The decline, according to Debtwire, has come just a year after the chain was sold.
Photograph: Shutterstock

Sales and profits have fallen steeply this year at drive-in burger chains Checkers and Rally’s, just one year after their $525 million, management-backed buyout.

According to Debtwire, same-store sales fell more than 5% in the third quarter, leading to a 22% decline in EBTIDA, or earnings before interest, taxes, depreciation and amortization. Revenues at the chain declined 10.4% in the period.

Debtwire cited “two sources familiar with the situation.”

System sales at the larger Checkers have fallen 6.5% year to date through October, according to data from Technomic Transaction Insights, including 11.4% in the most recent three months.

Sales have declined 8.1% at Rally’s, including a 15.3% decline in the most recent three-month period.

Technomic is a sister company of Restaurant Business.

Debtwire covers the lending markets and monitors companies that struggle and could breach their lending agreements.

Reshmi Basu, who authored the story for Debtwire, said in an interview that the company could have to rework some of its lending agreements “if the numbers continue to go at this trajectory.”

She said the company has “less breathing room” with some of the requirements in its lending agreement as a result of the earnings decline this year.

A representative for Checkers did not respond to a request for comment Tuesday.

Checkers and Rally’s have been selling company stores to franchisees recently—a third of their 860 locations are company-operated. Franchise revenue rose 9.5% while company restaurant sales declined by 13.3%.

The refranchising likely explains much of the revenue decline.

But the decline in profitability highlights the growing challenges in the restaurant space, even for companies that took on debt only recently.

Oak Hill Capital Partners acquired the company along with management just last year for $525 million. The company has $192.5 million in loans, according to Debtwire.

Basu said Debtwire has been paying closer attention to the restaurant space more recently, as a combination of sales and cost challenges have put many companies on difficult financial footing.

For instance, she noted that third-quarter same-store sales at Pei Wei Asian Diner dropped 12.5%. The chain was recently split off of parent company P.F. Chang’s, which is currently up for sale.

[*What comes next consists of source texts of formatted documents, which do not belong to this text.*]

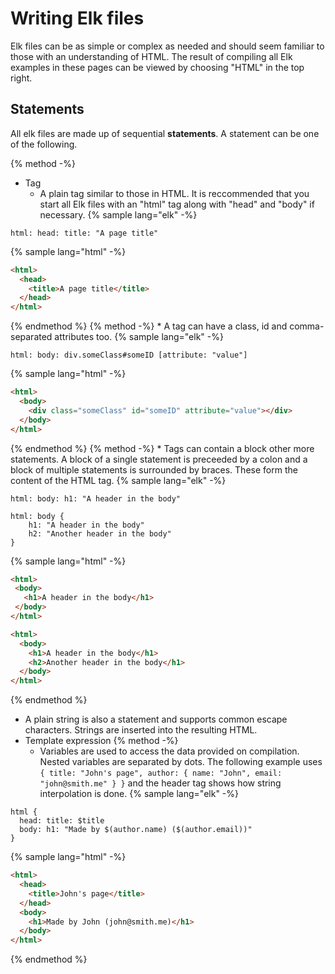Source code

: # Writing Elk files
Elk files can be as simple or complex as needed and should seem familiar to those with an understanding of HTML. The result of compiling all Elk examples in these pages can be viewed by choosing "HTML" in the top right.

## Statements
All elk files are made up of sequential **statements**. A statement can be one of the following.

{% method -%}
* Tag
    * A plain tag similar to those in HTML. It is reccommended that you start all Elk files with an "html" tag along with "head" and "body" if necessary.
{% sample lang="elk" -%}
```elk
html: head: title: "A page title"
```
{% sample lang="html" -%}
```html
<html>
  <head>
    <title>A page title</title>
  </head>
</html>
```
{% endmethod %}
{% method -%}
    * A tag can have a class, id and comma-separated attributes too.
{% sample lang="elk" -%}
```elk
html: body: div.someClass#someID [attribute: "value"]
```
{% sample lang="html" -%}
```html
<html>
  <body>
    <div class="someClass" id="someID" attribute="value"></div>
  </body>
</html>
```
{% endmethod %}
{% method -%}
    * Tags can contain a block other more statements. A block of a single statement is preceeded by a colon and a block of multiple statements is surrounded by braces. These form the content of the HTML tag.
{% sample lang="elk" -%}
```elk
html: body: h1: "A header in the body"
```
```elk
html: body {
    h1: "A header in the body"
    h2: "Another header in the body"
}
```
{% sample lang="html" -%}
```html
<html>
 <body>
   <h1>A header in the body</h1>
 </body>
</html>
```
```html
<html>
  <body>
    <h1>A header in the body</h1>
    <h2>Another header in the body</h1>
  </body>
</html>
```
{% endmethod %}
* A plain string is also a statement and supports common escape characters. Strings are inserted into the resulting HTML.
* Template expression
{% method -%}
  * Variables are used to access the data provided on compilation. Nested variables are separated by dots. The following example uses `{ title: "John's page", author: { name: "John", email: "john@smith.me" } }` and the header tag shows how string interpolation is done.
{% sample lang="elk" -%}
```elk
html {
  head: title: $title
  body: h1: "Made by $(author.name) ($(author.email))"
}
```
{% sample lang="html" -%}
```html
<html>
  <head>
    <title>John's page</title>
  </head>
  <body>
    <h1>Made by John (john@smith.me)</h1>
  </body>
</html>
```
{% endmethod %}
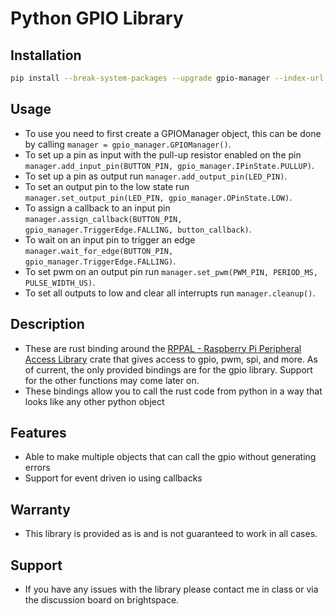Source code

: # Python GPIO Library

## Installation
``` bash
pip install --break-system-packages --upgrade gpio-manager --index-url https://gitlab.rylanswebsite.com/api/v4/projects/70/packages/pypi/simple
``` 


## Usage
- To use you need to first create a GPIOManager object, this can be done by calling ```manager = gpio_manager.GPIOManager()```.
- To set up a pin as input with the pull-up resistor enabled on the pin ```manager.add_input_pin(BUTTON_PIN, gpio_manager.IPinState.PULLUP)```.
- To set up a pin as output run ```manager.add_output_pin(LED_PIN)```.
- To set an output pin to the low state run ```manager.set_output_pin(LED_PIN, gpio_manager.OPinState.LOW)```.
- To assign a callback to an input pin ```manager.assign_callback(BUTTON_PIN, gpio_manager.TriggerEdge.FALLING, button_callback)```.
- To wait on an input pin to trigger an edge ```manager.wait_for_edge(BUTTON_PIN, gpio_manager.TriggerEdge.FALLING)```.
- To set pwm on an output pin run ```manager.set_pwm(PWM_PIN, PERIOD_MS, PULSE_WIDTH_US)```.
- To set all outputs to low and clear all interrupts run ```manager.cleanup()```.

## Description
- These are rust binding around the [RPPAL - Raspberry Pi Peripheral Access Library](https://github.com/golemparts/rppal) crate that gives access to gpio, pwm, spi, and more. 
As of current, the only provided bindings are for the gpio library. 
Support for the other functions may come later on.
- These bindings allow you to call the rust code from python in a way that looks like any other python object

## Features
- Able to make multiple objects that can call the gpio without generating errors
- Support for event driven io using callbacks

## Warranty
- This library is provided as is and is not guaranteed to work in all cases.

## Support
- If you have any issues with the library please contact me in class or via the discussion board on brightspace.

Financial advisors, she said, “are dedicating resources to this space, given the promotional pressures.”

Weak sales and rising labor and rent costs—along with heavy debt loads following years of cheap, aggressive lending—have led to several restaurant industry bankruptcies this year alone.

Checkers and Rally’s operate in the burger space, arguably the most competitive sector in the restaurant business. Only half of the 10 largest burger chains have seen sales increases this year, according to Technomic.

At the same time, labor costs have skyrocketed in many markets, putting pressure on operator profits.

That space has been dominated by heavy discounting all year long, something the chains’ rivals have frequently lamented.

“Across the entire industry there seems to be almost a desperation of same-store sales and transactions,” Jack in the Box CEO Lenny Comma said last week. “A lot of things happening in the market are hypercompetitive and even a little irrational.”